Ian Fenwick (left) created and has curated Directors Festival for 20 years.
Ian Fenwick (left) created and has curated Directors Festival for 20 years.

Because it was an off-year for directing classes, D-Fest was also open to student written-plays, including Drivers Anonymous by Shawna Lawson and Such a Heart as Yours by Cait Archer.

Drivers Anonymous is simply structured: five characters meet in an unconventional driving school, get monologues to explain their backstory, each have mishaps on the road, then come together for a finale. This is not a drawback: each character at first appears to be a broad caricature, but through the chemistry of the ensemble cast (Jessi Fowlis, Beth Gasser, Courtney Kelley, Nathan Unger, Dalton Yanciw), and the script, where jokes recur but develop, mixing and matching the incongruities of each character, Lawson has created something that belongs in the driving-school narrative pantheon (next to, say, Mike Leigh’s Happy-Go-Lucky and Justin Lin’s The Fast and the Furious: Tokyo Drift).
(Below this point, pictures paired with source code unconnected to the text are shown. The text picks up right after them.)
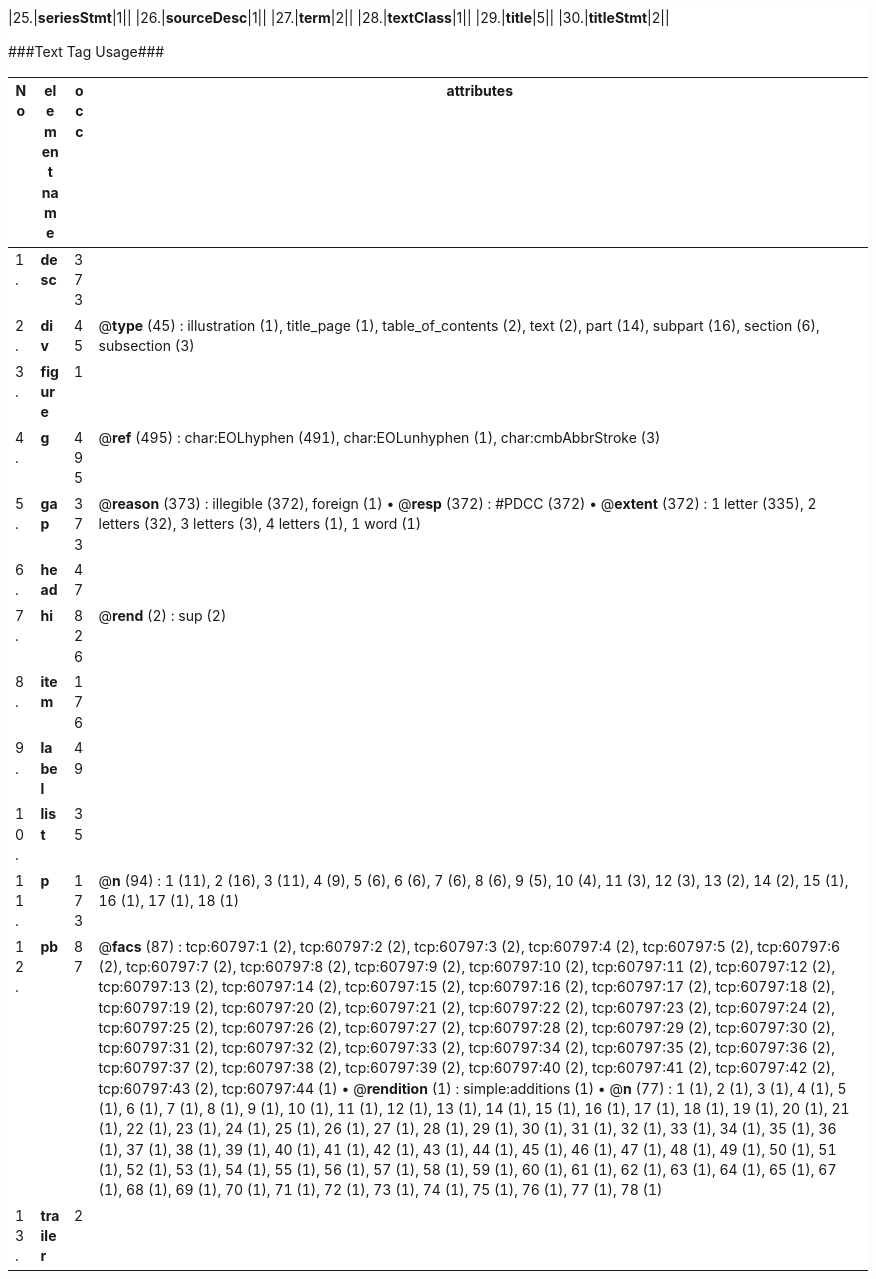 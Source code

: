 |25.|__seriesStmt__|1||
|26.|__sourceDesc__|1||
|27.|__term__|2||
|28.|__textClass__|1||
|29.|__title__|5||
|30.|__titleStmt__|2||


###Text Tag Usage###

|No|element name|occ|attributes|
|---|---|---|---|
|1.|__desc__|373||
|2.|__div__|45| @__type__ (45) : illustration (1), title_page (1), table_of_contents (2), text (2), part (14), subpart (16), section (6), subsection (3)|
|3.|__figure__|1||
|4.|__g__|495| @__ref__ (495) : char:EOLhyphen (491), char:EOLunhyphen (1), char:cmbAbbrStroke (3)|
|5.|__gap__|373| @__reason__ (373) : illegible (372), foreign (1)  •  @__resp__ (372) : #PDCC (372)  •  @__extent__ (372) : 1 letter (335), 2 letters (32), 3 letters (3), 4 letters (1), 1 word (1)|
|6.|__head__|47||
|7.|__hi__|826| @__rend__ (2) : sup (2)|
|8.|__item__|176||
|9.|__label__|49||
|10.|__list__|35||
|11.|__p__|173| @__n__ (94) : 1 (11), 2 (16), 3 (11), 4 (9), 5 (6), 6 (6), 7 (6), 8 (6), 9 (5), 10 (4), 11 (3), 12 (3), 13 (2), 14 (2), 15 (1), 16 (1), 17 (1), 18 (1)|
|12.|__pb__|87| @__facs__ (87) : tcp:60797:1 (2), tcp:60797:2 (2), tcp:60797:3 (2), tcp:60797:4 (2), tcp:60797:5 (2), tcp:60797:6 (2), tcp:60797:7 (2), tcp:60797:8 (2), tcp:60797:9 (2), tcp:60797:10 (2), tcp:60797:11 (2), tcp:60797:12 (2), tcp:60797:13 (2), tcp:60797:14 (2), tcp:60797:15 (2), tcp:60797:16 (2), tcp:60797:17 (2), tcp:60797:18 (2), tcp:60797:19 (2), tcp:60797:20 (2), tcp:60797:21 (2), tcp:60797:22 (2), tcp:60797:23 (2), tcp:60797:24 (2), tcp:60797:25 (2), tcp:60797:26 (2), tcp:60797:27 (2), tcp:60797:28 (2), tcp:60797:29 (2), tcp:60797:30 (2), tcp:60797:31 (2), tcp:60797:32 (2), tcp:60797:33 (2), tcp:60797:34 (2), tcp:60797:35 (2), tcp:60797:36 (2), tcp:60797:37 (2), tcp:60797:38 (2), tcp:60797:39 (2), tcp:60797:40 (2), tcp:60797:41 (2), tcp:60797:42 (2), tcp:60797:43 (2), tcp:60797:44 (1)  •  @__rendition__ (1) : simple:additions (1)  •  @__n__ (77) : 1 (1), 2 (1), 3 (1), 4 (1), 5 (1), 6 (1), 7 (1), 8 (1), 9 (1), 10 (1), 11 (1), 12 (1), 13 (1), 14 (1), 15 (1), 16 (1), 17 (1), 18 (1), 19 (1), 20 (1), 21 (1), 22 (1), 23 (1), 24 (1), 25 (1), 26 (1), 27 (1), 28 (1), 29 (1), 30 (1), 31 (1), 32 (1), 33 (1), 34 (1), 35 (1), 36 (1), 37 (1), 38 (1), 39 (1), 40 (1), 41 (1), 42 (1), 43 (1), 44 (1), 45 (1), 46 (1), 47 (1), 48 (1), 49 (1), 50 (1), 51 (1), 52 (1), 53 (1), 54 (1), 55 (1), 56 (1), 57 (1), 58 (1), 59 (1), 60 (1), 61 (1), 62 (1), 63 (1), 64 (1), 65 (1), 67 (1), 68 (1), 69 (1), 70 (1), 71 (1), 72 (1), 73 (1), 74 (1), 75 (1), 76 (1), 77 (1), 78 (1)|
|13.|__trailer__|2||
Such a Heart as Yours, a palimpsest over Shakespeare’s A Midsummer Night’s Dream, is clearly the work of a talented voice in theatre: Archer’s writing is equally at ease sharing the particulars of undergraduate conversations (research projects, party stories of drinking and bad sex, Taylor Swift) and weaving in the universal currents, rather than the names and lines contained in Shakespearian comedy (desires turning on a dime, the inexplicable forces that language cannot pin down, though it tries). From its opening rhyming cell phone admonishment and festival sponsor message to its cringing-and-laughing relationship entanglements, Archer’s play had a hold on the audience, and its actors (Beth Caldwell, Noel Funk, Dylan Schroeder, Julia Toews, Dalton Yanciw), ably swinging from sudden exits and entrances to laid-back banter, pulled off the difficult act of suggesting both years of history and hardly any time at all. While Such a Heart as Yours was not selected as one of the two plays from UFV (Peter Fechter and Zoo Story) headed to the Harrison Festival for the Arts, one of the numerous stepping stones toward broader exposure theatrical productions need to navigate, it is a play that deserves far more than the three performances it had at D-Fest.
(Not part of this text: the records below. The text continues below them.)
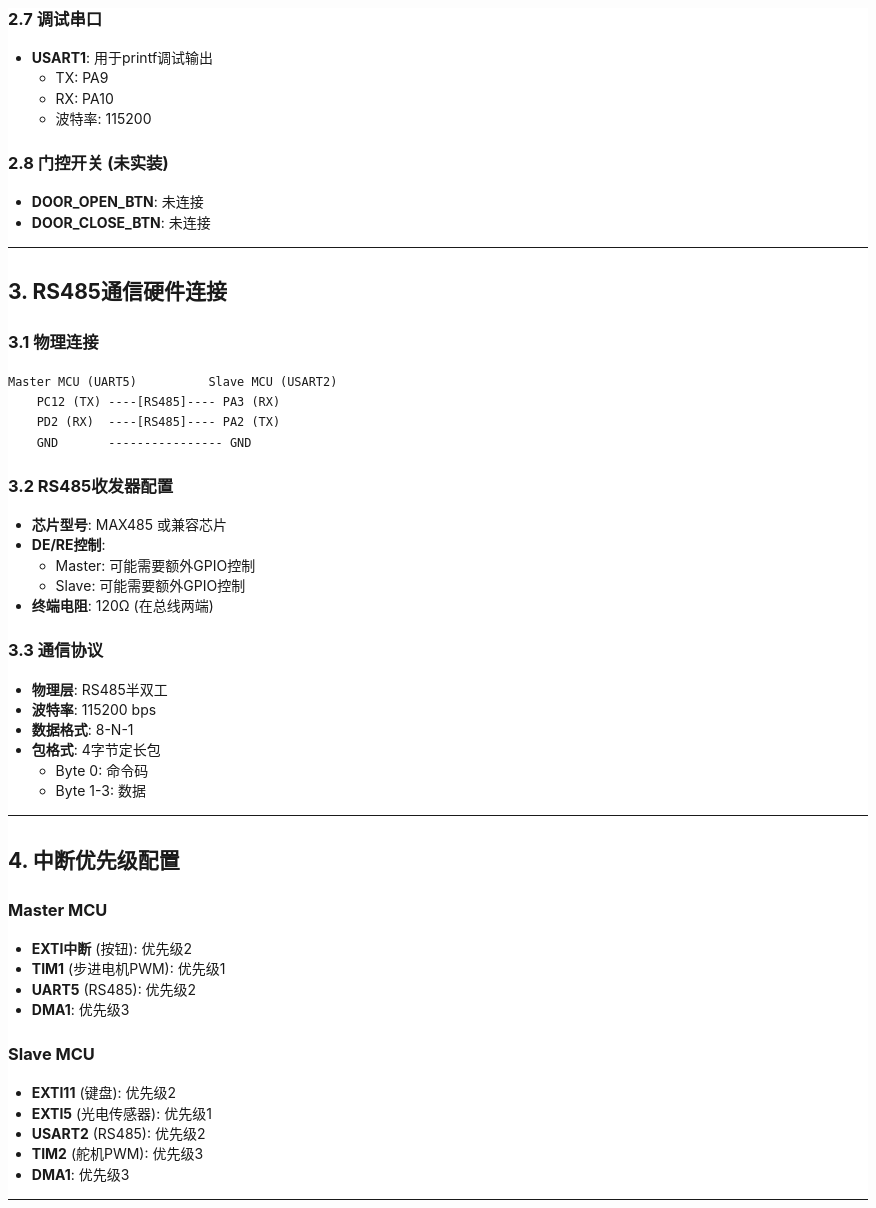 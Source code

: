 ### 2.7 调试串口
- **USART1**: 用于printf调试输出
  - TX: PA9
  - RX: PA10
  - 波特率: 115200

### 2.8 门控开关 (未实装)
- **DOOR_OPEN_BTN**: 未连接
- **DOOR_CLOSE_BTN**: 未连接

---

## 3. RS485通信硬件连接

### 3.1 物理连接
```
Master MCU (UART5)          Slave MCU (USART2)
    PC12 (TX) ----[RS485]---- PA3 (RX)
    PD2 (RX)  ----[RS485]---- PA2 (TX)
    GND       ---------------- GND
```

### 3.2 RS485收发器配置
- **芯片型号**: MAX485 或兼容芯片
- **DE/RE控制**: 
  - Master: 可能需要额外GPIO控制
  - Slave: 可能需要额外GPIO控制
- **终端电阻**: 120Ω (在总线两端)

### 3.3 通信协议
- **物理层**: RS485半双工
- **波特率**: 115200 bps
- **数据格式**: 8-N-1
- **包格式**: 4字节定长包
  - Byte 0: 命令码
  - Byte 1-3: 数据

---

## 4. 中断优先级配置

### Master MCU
- **EXTI中断** (按钮): 优先级2
- **TIM1** (步进电机PWM): 优先级1
- **UART5** (RS485): 优先级2
- **DMA1**: 优先级3

### Slave MCU
- **EXTI11** (键盘): 优先级2
- **EXTI5** (光电传感器): 优先级1
- **USART2** (RS485): 优先级2
- **TIM2** (舵机PWM): 优先级3
- **DMA1**: 优先级3

---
At the closing meeting of the festival, before sets were dismantled and costumes sent to the shop, Fenwick led the directors, who spoke of their intentions, their initial sparks, and the lessons they learned and wanted to pass on to the next year’s classes. Two themes repeated: the only play worth doing is the one that speaks to something in you, personally, even and especially if it seems beyond your abilities, and that the way you exceed your own abilities is by bringing in and relying on great collaborators — writers like myself tend to summarize plays as the work of a name or two, but it is never that way in reality. In turn, each also thanked Fenwick, whose work has influenced countless people, and whose commitment to the festival has made it a unique part of culture in the Fraser Valley. Some wonder how it will go on without his leadership — Fenwick reminded students, alumni, and staff of the work they themselves have done, and how they are capable of continuing it. It will not be the same — in department head Bruce Kirkley’s announcement of the next season of theatre at UFV the changes could already be felt (Twelfth Night, a yet-to-be-confirmed season opener, and a limited run of a student-devised adaptation — the lowest number of performances in many years at UFV). But, as many speakers said, theatre is not, despite how attractive the idea is, magic — it is thousands of hours of work, designed to create the sense of effortlessness. Continuing Fenwick’s work at UFV will take a great deal more of that, but if this year’s Directors’ Festival was any indication, it is possible.